A part of becoming skillful at something is to be continuously working on your knowledge base and re-approaching the fundamentals.
Mastery in your craft is as much about relearning (reinforcing) the fundamentals and unlearning bad (or outdated) habits than learning new things.
“It ain’t what you know that gets you into trouble. It’s what you know for sure that just ain’t so.”Mark Twain
In the beginning, learning the fundamentals can be boring (especially when it’s not paired with fun). Take learning the piano, for example. Practicing scales. Learning music notation. Chords. Working the muscle memory in your hands. Practicing playing notes with the left and right hand simultaneously. All of this is great and will enhance your abilities to play anything, but it is also tedious hard work. When you are just starting out, it’s better to take a stab at learning a few songs you love, or mess around and make your own songs first. Once you have a couple of wins, go back to and learn the fundamentals. I love scales now. I don’t find them boring at all, because I know that getting better at them will increase my ability to play across the board.

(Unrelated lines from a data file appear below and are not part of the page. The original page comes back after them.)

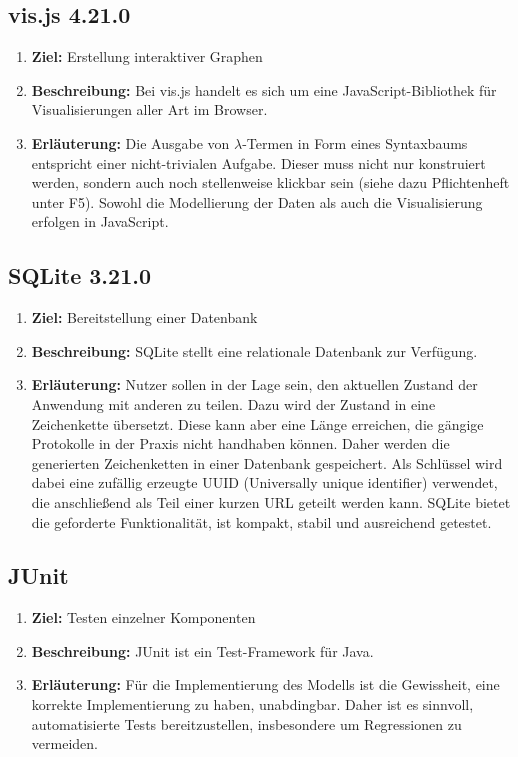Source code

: \documentclass[parskip=full,11pt]{scrartcl}
\begin{document}
\subsection{vis.js 4.21.0}
\begin{enumerate}
\item[] \textbf{Ziel:} Erstellung interaktiver Graphen
\item[] \textbf{Beschreibung:} Bei vis.js handelt es sich um eine JavaScript-Bibliothek für Visualisierungen aller Art im Browser.
\item[] \textbf{Erläuterung:} Die Ausgabe von $\lambda$-Termen in Form eines Syntaxbaums entspricht einer nicht-trivialen Aufgabe.
Dieser muss nicht nur konstruiert werden, sondern auch noch stellenweise klickbar sein (siehe dazu Pflichtenheft unter F5).
Sowohl die Modellierung der Daten als auch die Visualisierung erfolgen in JavaScript.
\end{enumerate}

\subsection{SQLite 3.21.0}
\begin{enumerate}
\item[] \textbf{Ziel:} Bereitstellung einer Datenbank
\item[] \textbf{Beschreibung:} SQLite stellt eine relationale Datenbank zur Verfügung.
\item[] \textbf{Erläuterung:} Nutzer sollen in der Lage sein, den aktuellen Zustand der Anwendung mit anderen zu teilen.
Dazu wird der Zustand in eine Zeichenkette übersetzt.
Diese kann aber eine Länge erreichen, die gängige Protokolle in der Praxis nicht handhaben können.
Daher werden die generierten Zeichenketten in einer Datenbank gespeichert.
Als Schlüssel wird dabei eine zufällig erzeugte UUID (Universally unique identifier) verwendet, die anschließend als Teil einer
kurzen URL geteilt werden kann.
SQLite bietet die geforderte Funktionalität, ist kompakt, stabil und ausreichend getestet.
\end{enumerate}

\subsection{JUnit}
\begin{enumerate}
\item[] \textbf{Ziel:} Testen einzelner Komponenten
\item[] \textbf{Beschreibung:} JUnit ist ein Test-Framework für Java.
\item[] \textbf{Erläuterung:} Für die Implementierung des Modells ist die Gewissheit, eine korrekte Implementierung zu haben, unabdingbar.
Daher ist es sinnvoll, automatisierte Tests bereitzustellen, insbesondere um Regressionen zu vermeiden.
\end{enumerate}
\end{document}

When we re-approach the fundamentals, we are coming from a more experienced mind. Things we couldn’t see at first becomes more clear each time we look at things from a fresh perspective. We couldn’t see, not because we were bad or dumb, but because we are inexperienced and didn’t know what to look at.

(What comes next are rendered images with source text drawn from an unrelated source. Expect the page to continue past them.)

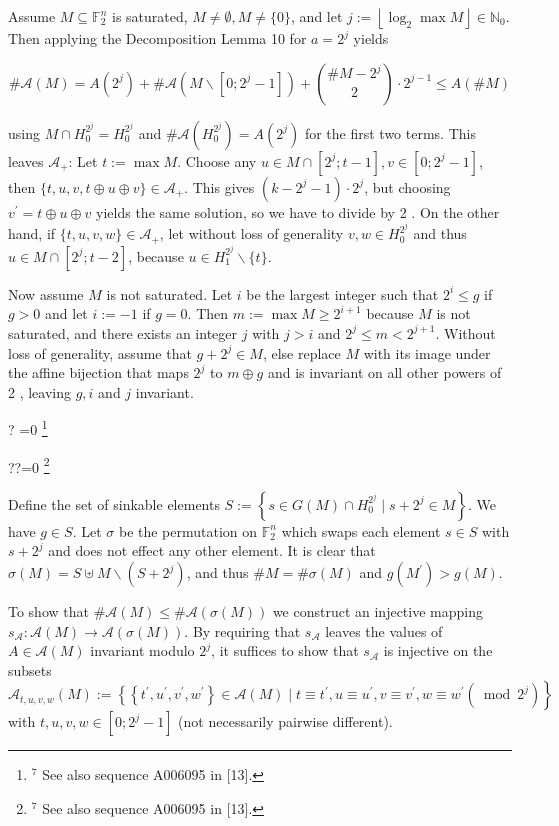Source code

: \documentclass[10pt]{article}
\let\svthefootnote\thefootnote
\newcommand\blfootnotetext[1]{%
  \let\thefootnote\relax\footnote{#1}%
  \addtocounter{footnote}{-1}%
  \let\thefootnote\svthefootnote%
}
\let\svfootnotetext\footnotetext
\renewcommand\footnotetext[2][?]{%
  \if\relax#1\relax%
    \ifnum\value{footnote}=0\blfootnotetext{#2}\else\svfootnotetext{#2}\fi%
  \else%
    \if?#1\ifnum\value{footnote}=0\blfootnotetext{#2}\else\svfootnotetext{#2}\fi%
    \else\svfootnotetext[#1]{#2}\fi%
  \fi
}
\begin{document}
Assume $M \subseteq \mathbb{F}_{2}^{n}$ is saturated, $M \neq \emptyset, M \neq\{0\}$, and let $j:=\left\lfloor\log _{2} \max M\right\rfloor \in \mathbb{N}_{0}$. Then applying the Decomposition Lemma 10 for $a=2^{j}$ yields


\begin{equation*}
\# \mathcal{A}(M)=A\left(2^{j}\right)+\# \mathcal{A}\left(M \backslash\left[0 ; 2^{j}-1\right]\right)+\binom{\# M-2^{j}}{2} \cdot 2^{j-1} \leq A(\# M) \tag{24}
\end{equation*}


using $M \cap H_{0}^{2^{j}}=H_{0}^{2^{j}}$ and $\# \mathcal{A}\left(H_{0}^{2^{j}}\right)=A\left(2^{j}\right)$ for the first two terms. This leaves $\mathcal{A}_{+}$: Let $t:=\max M$. Choose any $u \in M \cap\left[2^{j} ; t-1\right], v \in\left[0 ; 2^{j}-1\right]$, then $\{t, u, v, t \oplus u \oplus v\} \in \mathcal{A}_{+}$. This gives $\left(k-2^{j}-1\right) \cdot 2^{j}$, but choosing $v^{\prime}= t \oplus u \oplus v$ yields the same solution, so we have to divide by 2 . On the other hand, if $\{t, u, v, w\} \in \mathcal{A}_{+}$, let without loss of generality $v, w \in H_{0}^{2^{j}}$ and thus $u \in M \cap\left[2^{j} ; t-2\right]$, because $u \in H_{1}^{2^{j}} \backslash\{t\}$.

Now assume $M$ is not saturated. Let $i$ be the largest integer such that $2^{i} \leq g$ if $g>0$ and let $i:=-1$ if $g=0$. Then $m:=\max M \geq 2^{i+1}$ because $M$ is not saturated, and there exists an integer $j$ with $j>i$ and $2^{j} \leq m<2^{j+1}$. Without loss of generality, assume that $g+2^{j} \in M$, else replace $M$ with its image under the affine bijection that maps $2^{j}$ to $m \oplus g$ and is invariant on all other powers of 2 , leaving $g, i$ and $j$ invariant.

Define the set of sinkable elements $S:=\left\{s \in G(M) \cap H_{0}^{2^{j}} \mid s+2^{j} \in M\right\}$. We have $g \in S$. Let $\sigma$ be the permutation on $\mathbb{F}_{2}^{n}$ which swaps each element $s \in S$ with $s+2^{j}$ and does not effect any other element. It is clear that $\sigma(M)= S \uplus M \backslash\left(S+2^{j}\right)$, and thus $\# M=\# \sigma(M)$ and $g\left(M^{\prime}\right)>g(M)$.

To show that $\# \mathcal{A}(M) \leq \# \mathcal{A}(\sigma(M))$ we construct an injective mapping $s_{\mathcal{A}}: \mathcal{A}(M) \rightarrow \mathcal{A}(\sigma(M))$. By requiring that $s_{\mathcal{A}}$ leaves the values of $A \in \mathcal{A}(M)$ invariant modulo $2^{j}$, it suffices to show that $s_{\mathcal{A}}$ is injective on the subsets $\mathcal{A}_{t, u, v, w}(M):=\left\{\left\{t^{\prime}, u^{\prime}, v^{\prime}, w^{\prime}\right\} \in \mathcal{A}(M) \mid t \equiv t^{\prime}, u \equiv u^{\prime}, v \equiv v^{\prime}, w \equiv w^{\prime}\right. \left.\left(\bmod 2^{j}\right)\right\}$ with $t, u, v, w \in\left[0 ; 2^{j}-1\right]$ (not necessarily pairwise different).
\end{document}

Things can become outdated quickly. Every year (more like every time we turn around) some new piece of knowledge, technology, or idea comes out and changes how the world works.
The problem is we can easily dismiss new knowledge for things we already know. This can work, for a little while anyway. But if we hold on to outdated or false information we eventually become stale. Alternatively, we can adopt a “strong convictions loosely held” mindset. I learned this idea from one of my favorite podcasts, The Drive, with Petter Attia. Strong “Convictions Loosely Held” roughly means holding on to your knowledge, values, and what you believe to be true, but being open to change and always testing your assumptions about what you think you know to be true and accurate.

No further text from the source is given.